Wednesday, August 10, 2005

After savagery

Excellent post from Matt Yglesias, on the difference between the moral constraints on warfare now and in World War II, and the implications of these for future nation-building endeavors.

2 comments:

Blue said...

I think part of the problem is how our patriotic education inculcates us. “We were the good guys, it was inevitable we would win.” Sometimes this is told in terms of a triumph of the American economy, or the madness of Hitler making tactical and diplomatic blunders, or our sheer numerical majority. But regardless, most Americans since the Great Generation believe that once we entered the war our victory was a matter of time, and this is not simply liberal blindness but patriotic myopia. Even the hawks argue about the bombings as if it was a matter of how many American lives would be spent before the victory.

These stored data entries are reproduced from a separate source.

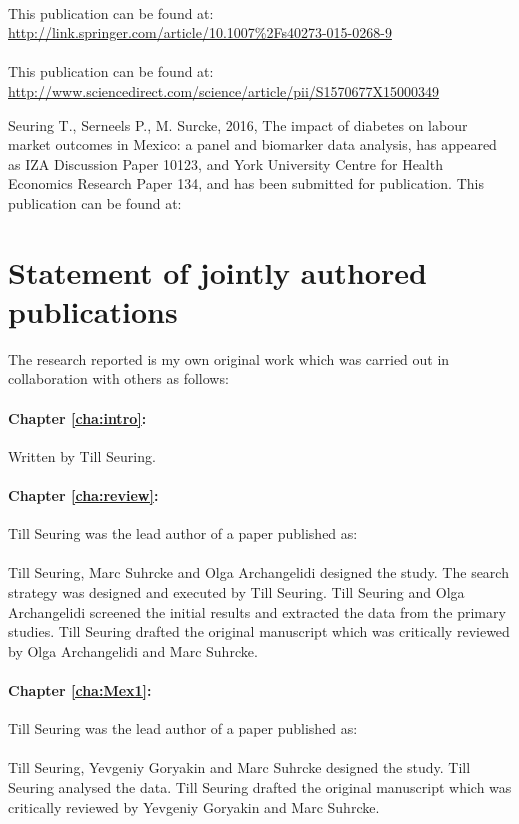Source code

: \noindent {}
\\[12pt]
\noindent This publication can be found at: 
\url{http://link.springer.com/article/10.1007\%2Fs40273-015-0268-9}
\\[12pt]
\noindent {}
\\[12pt]
\noindent This publication can be found at: 
\url{http://www.sciencedirect.com/science/article/pii/S1570677X15000349}

Seuring T., Serneels P., M. Surcke, 2016, The impact of diabetes on labour market outcomes in Mexico: a panel and biomarker data analysis, has appeared as IZA Discussion Paper 10123, and York University Centre for Health Economics Research Paper 134, and has been submitted for publication.
\noindent This publication can be found at: 

\clearpage

\section*{\label{sec:publications}Statement of jointly authored publications}

The research reported is my own original work which was carried out in collaboration with
others as follows:

\paragraph{Chapter \ref{cha:intro}:} Written by Till Seuring. 

\paragraph{Chapter \ref{cha:review}:} Till Seuring was the lead author of a paper published as:
\\[12pt]
\noindent{}
\\[12pt]
\noindent Till Seuring, Marc Suhrcke and Olga Archangelidi designed the study. The search strategy was designed and executed by Till Seuring. Till Seuring and Olga Archangelidi screened the initial results and extracted the data from the primary studies. Till Seuring drafted the original manuscript which was critically reviewed by Olga Archangelidi and Marc Suhrcke.

\paragraph{Chapter \ref{cha:Mex1}:} Till Seuring was the lead author of a paper published as:
\\[12pt]
\noindent{}
\\[12pt]
\noindent Till Seuring, Yevgeniy Goryakin and Marc Suhrcke  designed the study. Till Seuring analysed the data. Till Seuring drafted the original manuscript which was critically reviewed by Yevgeniy Goryakin and Marc Suhrcke.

When viewed in terms of inevitable success, the end stage atrocities of WW2 look a lot worse. I honestly don’t know how close it was. If there was reason to believe that without mass-scale civilian terrorization we could have lost, then the bombings can be justified on some level, and the evilness of the enemy is relevant. But I don’t exist in a cultural climate where I can know that.

Anonymous said...

Matt is 100% right. He puts forward an idea that you feel like you've always known, even though it's new to you. That's the mark of a really good post.